**Brief:**
Please give the number of lines in the material below that contain "available", and provide nothing besides that number.

**Entries provided:**
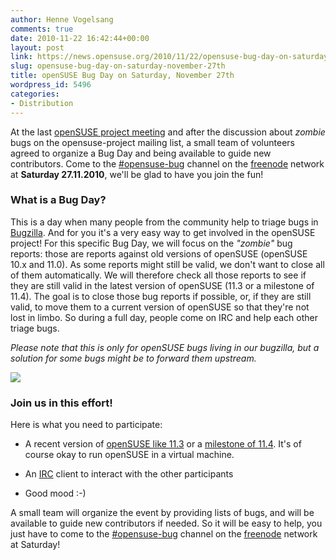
 ```yaml
---
author: Henne Vogelsang
comments: true
date: 2010-11-22 16:42:44+00:00
layout: post
link: https://news.opensuse.org/2010/11/22/opensuse-bug-day-on-saturday-november-27th/
slug: opensuse-bug-day-on-saturday-november-27th
title: openSUSE Bug Day on Saturday, November 27th
wordpress_id: 5496
categories:
- Distribution
---
```


At the last [openSUSE project meeting](http://community.opensuse.org/meetings/opensuse-project/2010/opensuse-project.2010-11-17-16.08.html) and after the discussion about _zombie_ bugs on the opensuse-project mailing list, a small team of volunteers agreed to organize a Bug Day and being available to guide new contributors. Come to the [#opensuse-bug](irc://irc.freenode.net/opensuse-bug) channel on the [freenode](http://freenode.net) network at **Saturday 27.11.2010**, we'll be glad to have you join the fun!

<!-- more -->


### What is a Bug Day?


This is a day when many people from the community help to triage bugs in [Bugzilla](http://bugzilla.novell.com). And for you it's a very easy way to get involved in the openSUSE project! For this specific Bug Day, we will focus on the _"zombie"_ bug reports: those are reports against old versions of openSUSE (openSUSE 10.x and 11.0). As some reports might still be valid, we don't want to close all of them automatically. We will therefore check all those reports to see if they are still valid in the latest version of openSUSE (11.3 or a milestone of 11.4). The goal is to close those bug reports if possible, or, if they are still valid, to move them to a current version of openSUSE so that they're not lost in limbo. So during a full day, people come on IRC and help each other triage bugs.

_Please note that this is only for openSUSE bugs living in our bugzilla, but a solution for some bugs might be to forward them upstream._

[![](http://upload.wikimedia.org/wikipedia/commons/7/7f/The_man_who_dressed_up_as_a_bug.jpg)](http://commons.wikimedia.org/wiki/File:The_man_who_dressed_up_as_a_bug.jpg)


### Join us in this effort!


Here is what you need to participate:



	
  * A recent version of [openSUSE like 11.3](http://software.opensuse.org/) or a [milestone of 11.4](http://software.opensuse.org/developer). It's of course okay to run openSUSE in a virtual machine.

	
  * An [IRC](http://www.irchelp.org/) client to interact with the other participants

	
  * Good mood :-)


A small team will organize the event by providing lists of bugs, and will be available to guide new contributors if needed. So it will be easy to help, you just have to come to the [#opensuse-bug](irc://irc.freenode.net/opensuse-bug) channel on the [freenode](http://freenode.net) network at Saturday!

**Written response:**
2